In both groups anthropometric parameters were similar with a mean age around 60 years, a preponderance of females and a BMI lying in the upper normal range. Based on the inclusion criteria of the study, all patients were in NYHA classes II or III. On an average, they had only mildly elevated serum BNP levels and relatively well preserved physical activity (i.e. the average 6MWT distance was above 350 m). Right heart catheterization had shown quite severe PH with an average mean PAP > 40 mm Hg in both groups. Except for a moderate impairment of diffusion capacity pulmonary function was normal. Blood gas analysis yielded mild hypoxemia with preserved oxygen saturation (i.e. SaO 2 above 90%) and pCO 2 levels in the lower normal range (i.e. on an average, they were about 35 mm Hg in both groups of PH patients). About 40% of the IPAH and CTEPH patients were under LTOT. The majority of them took oral anticoagulants and diuretics and were already treated by pulmonary vasodilator drugs at the time of study inclusion (either as monotherapy or combination therapy).
The healthy control group consisted of 54 subjects. They were matched with the PH patients with regard to age, gender and BMI (age: 58.9 ± 1.8 yrs, n = 34 females [63.0%], BMI: 26.4 ± 0.8 kg/m 2, p = n.s. in comparison to the IPAH and CTEPH groups).

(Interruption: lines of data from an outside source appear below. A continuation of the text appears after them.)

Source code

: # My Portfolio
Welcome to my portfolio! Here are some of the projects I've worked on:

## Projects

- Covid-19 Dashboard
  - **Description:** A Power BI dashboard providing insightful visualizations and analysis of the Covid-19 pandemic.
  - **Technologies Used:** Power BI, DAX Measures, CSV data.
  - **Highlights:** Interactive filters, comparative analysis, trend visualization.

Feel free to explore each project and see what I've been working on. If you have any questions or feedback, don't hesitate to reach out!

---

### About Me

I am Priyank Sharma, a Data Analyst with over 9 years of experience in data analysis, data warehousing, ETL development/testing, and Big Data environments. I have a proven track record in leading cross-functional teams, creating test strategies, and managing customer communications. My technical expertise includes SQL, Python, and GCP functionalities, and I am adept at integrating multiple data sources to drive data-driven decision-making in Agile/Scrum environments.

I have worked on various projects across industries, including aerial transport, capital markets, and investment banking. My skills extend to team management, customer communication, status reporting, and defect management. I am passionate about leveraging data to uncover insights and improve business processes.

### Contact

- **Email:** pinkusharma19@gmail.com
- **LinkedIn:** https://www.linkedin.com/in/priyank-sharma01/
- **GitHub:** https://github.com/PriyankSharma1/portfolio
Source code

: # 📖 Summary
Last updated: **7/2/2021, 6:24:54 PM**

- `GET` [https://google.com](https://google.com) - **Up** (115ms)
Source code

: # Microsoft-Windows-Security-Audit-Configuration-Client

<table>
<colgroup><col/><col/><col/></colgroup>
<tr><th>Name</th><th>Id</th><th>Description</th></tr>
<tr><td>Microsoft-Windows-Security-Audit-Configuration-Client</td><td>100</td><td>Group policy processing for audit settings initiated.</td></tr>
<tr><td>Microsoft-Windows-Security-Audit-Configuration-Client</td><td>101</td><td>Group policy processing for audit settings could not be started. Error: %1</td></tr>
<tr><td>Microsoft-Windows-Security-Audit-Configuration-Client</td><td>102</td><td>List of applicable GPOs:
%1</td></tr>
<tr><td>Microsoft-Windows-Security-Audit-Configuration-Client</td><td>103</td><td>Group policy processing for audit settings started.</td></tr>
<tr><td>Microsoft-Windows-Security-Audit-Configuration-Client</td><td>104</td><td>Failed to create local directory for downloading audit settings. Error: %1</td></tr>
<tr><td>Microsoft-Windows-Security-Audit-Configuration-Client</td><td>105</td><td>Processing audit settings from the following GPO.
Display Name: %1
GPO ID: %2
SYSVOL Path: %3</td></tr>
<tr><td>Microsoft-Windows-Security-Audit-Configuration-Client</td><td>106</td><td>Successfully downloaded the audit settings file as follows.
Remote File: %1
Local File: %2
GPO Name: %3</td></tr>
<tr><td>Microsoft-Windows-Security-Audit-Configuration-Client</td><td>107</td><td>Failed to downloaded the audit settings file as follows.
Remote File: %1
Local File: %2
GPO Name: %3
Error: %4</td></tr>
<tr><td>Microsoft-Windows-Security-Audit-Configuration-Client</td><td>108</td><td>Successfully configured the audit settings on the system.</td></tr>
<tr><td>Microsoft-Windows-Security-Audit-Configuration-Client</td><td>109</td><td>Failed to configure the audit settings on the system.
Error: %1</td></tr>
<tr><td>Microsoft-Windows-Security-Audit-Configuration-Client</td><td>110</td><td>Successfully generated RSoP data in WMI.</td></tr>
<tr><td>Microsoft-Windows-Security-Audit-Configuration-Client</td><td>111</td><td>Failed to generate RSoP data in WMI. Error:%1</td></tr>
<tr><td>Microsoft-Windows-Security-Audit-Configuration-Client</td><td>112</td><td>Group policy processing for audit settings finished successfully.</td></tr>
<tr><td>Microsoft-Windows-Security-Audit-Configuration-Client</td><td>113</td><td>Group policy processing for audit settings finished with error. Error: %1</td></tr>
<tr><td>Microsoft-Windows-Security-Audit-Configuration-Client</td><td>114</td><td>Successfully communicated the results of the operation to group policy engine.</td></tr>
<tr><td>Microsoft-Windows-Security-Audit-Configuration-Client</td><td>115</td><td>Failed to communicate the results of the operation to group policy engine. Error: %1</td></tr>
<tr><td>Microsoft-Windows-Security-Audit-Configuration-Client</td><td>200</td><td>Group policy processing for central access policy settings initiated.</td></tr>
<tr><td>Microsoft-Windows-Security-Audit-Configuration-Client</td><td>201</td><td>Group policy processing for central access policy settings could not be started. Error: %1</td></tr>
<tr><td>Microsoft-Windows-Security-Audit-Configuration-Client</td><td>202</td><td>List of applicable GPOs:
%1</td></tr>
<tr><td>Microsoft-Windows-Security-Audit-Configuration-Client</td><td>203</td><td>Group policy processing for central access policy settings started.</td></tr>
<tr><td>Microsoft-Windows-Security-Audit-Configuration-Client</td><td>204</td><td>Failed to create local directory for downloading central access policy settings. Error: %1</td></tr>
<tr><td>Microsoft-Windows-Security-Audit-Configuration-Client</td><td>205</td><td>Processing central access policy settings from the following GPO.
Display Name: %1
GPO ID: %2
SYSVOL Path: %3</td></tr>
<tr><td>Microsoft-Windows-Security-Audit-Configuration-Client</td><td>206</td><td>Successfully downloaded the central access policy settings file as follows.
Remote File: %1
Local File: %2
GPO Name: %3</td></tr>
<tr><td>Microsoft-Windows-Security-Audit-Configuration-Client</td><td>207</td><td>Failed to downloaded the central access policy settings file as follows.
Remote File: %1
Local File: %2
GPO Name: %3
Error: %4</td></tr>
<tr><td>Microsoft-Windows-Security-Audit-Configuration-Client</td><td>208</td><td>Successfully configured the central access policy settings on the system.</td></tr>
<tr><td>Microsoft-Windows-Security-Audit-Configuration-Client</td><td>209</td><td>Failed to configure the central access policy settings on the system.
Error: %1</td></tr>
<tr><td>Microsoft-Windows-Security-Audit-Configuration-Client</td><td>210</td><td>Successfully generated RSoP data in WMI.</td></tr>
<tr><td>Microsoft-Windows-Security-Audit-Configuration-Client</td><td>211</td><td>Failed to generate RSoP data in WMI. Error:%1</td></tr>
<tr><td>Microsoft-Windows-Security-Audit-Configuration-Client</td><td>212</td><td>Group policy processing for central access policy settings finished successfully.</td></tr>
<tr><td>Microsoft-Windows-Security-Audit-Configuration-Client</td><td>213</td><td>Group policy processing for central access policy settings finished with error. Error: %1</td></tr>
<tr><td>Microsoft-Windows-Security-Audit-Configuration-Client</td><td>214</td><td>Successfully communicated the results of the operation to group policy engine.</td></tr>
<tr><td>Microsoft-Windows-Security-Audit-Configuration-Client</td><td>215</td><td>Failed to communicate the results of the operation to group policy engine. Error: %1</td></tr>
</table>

Sleep characteristics of PH patients vs. controls

The sleep characteristics of PH patients vs. controls are shown in Table  2. The average sleep duration was similar in both groups with approximately 7 hours per night. Overall, sleep duration was highly variable with significant proportions of patients and controls reporting short or long sleep duration (i.e. ≤ 6 and ≥ 8 hours per night, data not shown).
Table 2
Sleep characteristics in PH patients vs. controls
 
IPAH (n=52)
CTEPH (n=64)
Controls (n=54)
sleep duration (h)
7.1 ± 0.2
7.0 ± 0.2
6.9 ± 0.2
PSQI score
6.1 ± 0.5 §
6.8 ± 0.5 §
4.0 ± 0.4
PSQI score > 5 (n / %)
25/48.1 §
39/60.9 §
10/18.5
ESS score
6.8 ± 0.7
5.7 ± 0.5
5.2 ± 0.4
ESS score > 10 (n / %)
14/26.9 §/ #
6/9.5
4/7.
Abbreviations:
ESS: Epworth Sleepiness Scale, PSQI: Pittsburgh Sleep Quality Index, for other abbreviations see Table  1.
§p < 0.01 in comparison to the control group.
#p < 0.01 in comparison to the CTEPH group.
The mean PSQI score was significantly higher in the PH groups than in the controls. Furthermore, poor sleep quality (as defined by a PSQI score > 5) was more often observed in PH. 64 of the 116 patients with PH (i.e. 55.2%) suffered from impaired sleep quality. The average score of the ESS also tended to be higher in patients than in controls but these differences did not reach statistical significance. Daytime sleepiness (i.e. an ESS score > 10) was observed in 14 out of 52 patients (i.e. 26.9%) with IPAH but in only a few CTEPH patients and control subjects.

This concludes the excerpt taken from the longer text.